===== SUPPLIED DATA

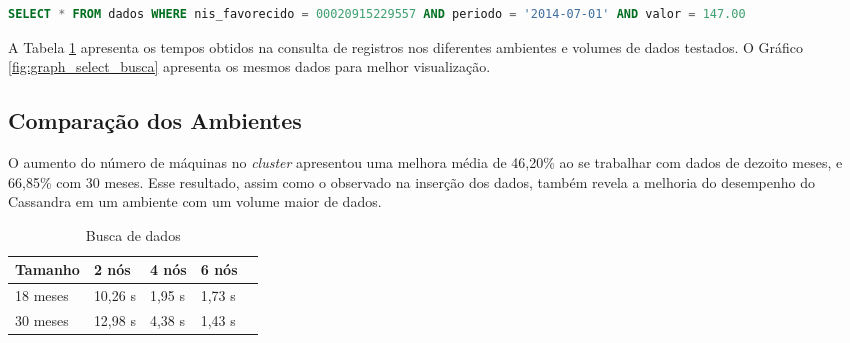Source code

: \begin{lstlisting}[caption={Consulta CQL},label={lst:cql_select},language=SQL]
SELECT * FROM dados WHERE nis_favorecido = 00020915229557 AND periodo = '2014-07-01' AND valor = 147.00 
\end{lstlisting}

A Tabela \ref{tab:select_busca} apresenta os tempos obtidos na consulta de registros nos diferentes ambientes e volumes de dados testados. O Gráfico \ref{fig:graph_select_busca} apresenta os mesmos dados para melhor visualização.

\subsection{Comparação dos Ambientes}
O aumento do número de máquinas no \emph{cluster} apresentou uma melhora média de 46,20\% ao se trabalhar com dados de dezoito meses, e 66,85\% com 30 meses. Esse resultado, assim como o observado na inserção dos dados, também revela a melhoria do desempenho do Cassandra em um ambiente com um volume maior de dados.

\begin{table}[]
	\centering
	\caption{Busca de dados}
	\label{tab:select_busca}
	\begin{tabular}{lllll}
		\textbf{Tamanho} & \textbf{2 nós} & \textbf{4 nós} & \textbf{6 nós} \\ \hline
		18 meses         & 10,26 s        & 1,95 s        & 1,73 s        \\ \hline
		30 meses         & 12,98 s        & 4,38 s        & 1,43 s         \\ \hline
	\end{tabular}
\end{table}

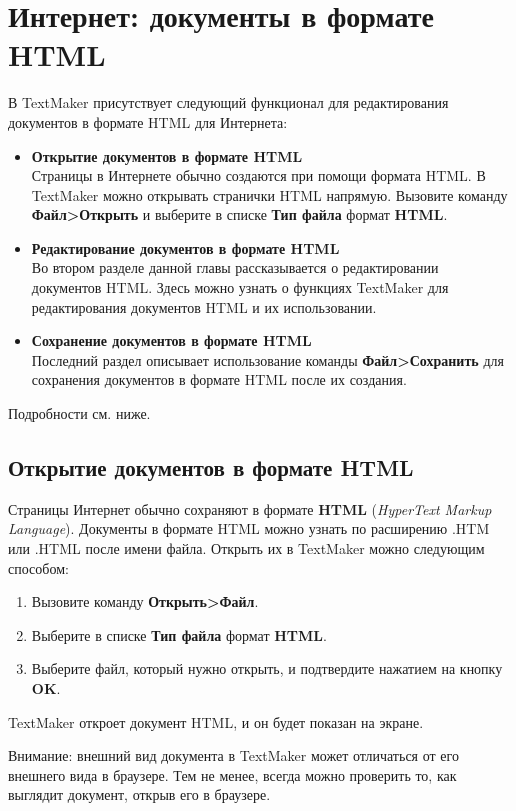 ﻿\documentclass[a4paper,10pt]{article}
\begin{document}
\section{Интернет: документы в формате HTML} \label{sec:доквформhtml}
В TextMaker присутствует следующий функционал для редактирования документов в формате HTML для Интернета:
\begin{itemize}
 \item \textbf{Открытие документов в формате HTML}\\
 Страницы в Интернете обычно создаются при помощи формата HTML. В TextMaker можно открывать странички HTML напрямую. Вызовите команду \textbf{Файл>Открыть} и выберите в списке \textbf{Тип файла} формат \textbf{HTML}.
 \item \textbf{Редактирование документов в формате HTML}\\
 Во втором разделе данной главы рассказывается о редактировании документов HTML. Здесь можно узнать о функциях TextMaker для редактирования документов HTML и их использовании.
 \item \textbf{Сохранение документов в формате HTML}\\
 Последний раздел описывает использование команды \textbf{Файл>Сохранить} для сохранения документов в формате HTML после их создания.
\end{itemize}

Подробности см. ниже.

\subsection{Открытие документов в формате HTML}
Страницы Интернет обычно сохраняют в формате \textbf{HTML} (\textit{HyperText Markup Language}). Документы в формате HTML можно узнать по расширению \textsc{.HTM} или \textsc{.HTML} после имени файла. Открыть их в TextMaker можно следующим способом:
\begin{enumerate}
 \item Вызовите команду \textbf{Открыть>Файл}.
 \item Выберите в списке \textbf{Тип файла} формат \textbf{HTML}.
 \item Выберите файл, который нужно открыть, и подтвердите нажатием на кнопку \textbf{OK}.
\end{enumerate}

TextMaker откроет документ HTML, и он будет показан на экране.

Внимание: внешний вид документа в TextMaker может отличаться от его внешнего вида в браузере. Тем не менее, всегда можно проверить то, как выглядит документ, открыв его в браузере. 
\end{document}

==========

**TASK OBJECTIVE:**
Everything in the material above should be reproduced exactly, except the pictures.

**RESULT OF THIS EXERCISE:**
Source code

: \begin{lstlisting}[caption={Consulta CQL},label={lst:cql_select},language=SQL]
SELECT * FROM dados WHERE nis_favorecido = 00020915229557 AND periodo = '2014-07-01' AND valor = 147.00 
\end{lstlisting}

A Tabela \ref{tab:select_busca} apresenta os tempos obtidos na consulta de registros nos diferentes ambientes e volumes de dados testados. O Gráfico \ref{fig:graph_select_busca} apresenta os mesmos dados para melhor visualização.

\subsection{Comparação dos Ambientes}
O aumento do número de máquinas no \emph{cluster} apresentou uma melhora média de 46,20\% ao se trabalhar com dados de dezoito meses, e 66,85\% com 30 meses. Esse resultado, assim como o observado na inserção dos dados, também revela a melhoria do desempenho do Cassandra em um ambiente com um volume maior de dados.

\begin{table}[]
	\centering
	\caption{Busca de dados}
	\label{tab:select_busca}
	\begin{tabular}{lllll}
		\textbf{Tamanho} & \textbf{2 nós} & \textbf{4 nós} & \textbf{6 nós} \\ \hline
		18 meses         & 10,26 s        & 1,95 s        & 1,73 s        \\ \hline
		30 meses         & 12,98 s        & 4,38 s        & 1,43 s         \\ \hline
	\end{tabular}
\end{table}

 ﻿\documentclass[a4paper,10pt]{article}
\begin{document}
\section{Интернет: документы в формате HTML} \label{sec:доквформhtml}
В TextMaker присутствует следующий функционал для редактирования документов в формате HTML для Интернета:
\begin{itemize}
 \item \textbf{Открытие документов в формате HTML}\\
 Страницы в Интернете обычно создаются при помощи формата HTML. В TextMaker можно открывать странички HTML напрямую. Вызовите команду \textbf{Файл>Открыть} и выберите в списке \textbf{Тип файла} формат \textbf{HTML}.
 \item \textbf{Редактирование документов в формате HTML}\\
 Во втором разделе данной главы рассказывается о редактировании документов HTML. Здесь можно узнать о функциях TextMaker для редактирования документов HTML и их использовании.
 \item \textbf{Сохранение документов в формате HTML}\\
 Последний раздел описывает использование команды \textbf{Файл>Сохранить} для сохранения документов в формате HTML после их создания.
\end{itemize}

Подробности см. ниже.

\subsection{Открытие документов в формате HTML}
Страницы Интернет обычно сохраняют в формате \textbf{HTML} (\textit{HyperText Markup Language}). Документы в формате HTML можно узнать по расширению \textsc{.HTM} или \textsc{.HTML} после имени файла. Открыть их в TextMaker можно следующим способом:
\begin{enumerate}
 \item Вызовите команду \textbf{Открыть>Файл}.
 \item Выберите в списке \textbf{Тип файла} формат \textbf{HTML}.
 \item Выберите файл, который нужно открыть, и подтвердите нажатием на кнопку \textbf{OK}.
\end{enumerate}

TextMaker откроет документ HTML, и он будет показан на экране.

Внимание: внешний вид документа в TextMaker может отличаться от его внешнего вида в браузере. Тем не менее, всегда можно проверить то, как выглядит документ, открыв его в браузере. 
\end{document}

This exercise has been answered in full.